* [Directions for this task] With pictures excluded, output exactly the lines that run from the first line of the data below through the line containing "## How to install".

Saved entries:
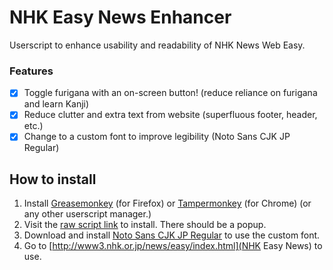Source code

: # NHK Easy News Enhancer 
Userscript to enhance usability and readability of NHK News Web Easy.

### Features
- [x] Toggle furigana with an on-screen button! (reduce reliance on furigana and learn Kanji)
- [x] Reduce clutter and extra text from website (superfluous footer, header, etc.)
- [x] Change to a custom font to improve legibility (Noto Sans CJK JP Regular)

## How to install
1. Install [Greasemonkey](https://addons.mozilla.org/en-US/firefox/addon/greasemonkey/) (for Firefox) or [Tampermonkey](https://chrome.google.com/webstore/detail/tampermonkey/dhdgffkkebhmkfjojejmpbldmpobfkfo) (for Chrome) (or any other userscript manager.)
2. Visit the [raw script link](https://raw.githubusercontent.com/theKKCD/EasyNews-Enhancer/master/script.js) to install. There should be a popup.
3. Download and install [Noto Sans CJK JP Regular](https://github.com/googlei18n/noto-cjk/raw/master/NotoSansCJKjp-Regular.otf) to use the custom font.
3. Go to [http://www3.nhk.or.jp/news/easy/index.html](NHK Easy News) to use.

* [Response area]
Source code

: # NHK Easy News Enhancer 
Userscript to enhance usability and readability of NHK News Web Easy.

### Features
- [x] Toggle furigana with an on-screen button! (reduce reliance on furigana and learn Kanji)
- [x] Reduce clutter and extra text from website (superfluous footer, header, etc.)
- [x] Change to a custom font to improve legibility (Noto Sans CJK JP Regular)

## How to install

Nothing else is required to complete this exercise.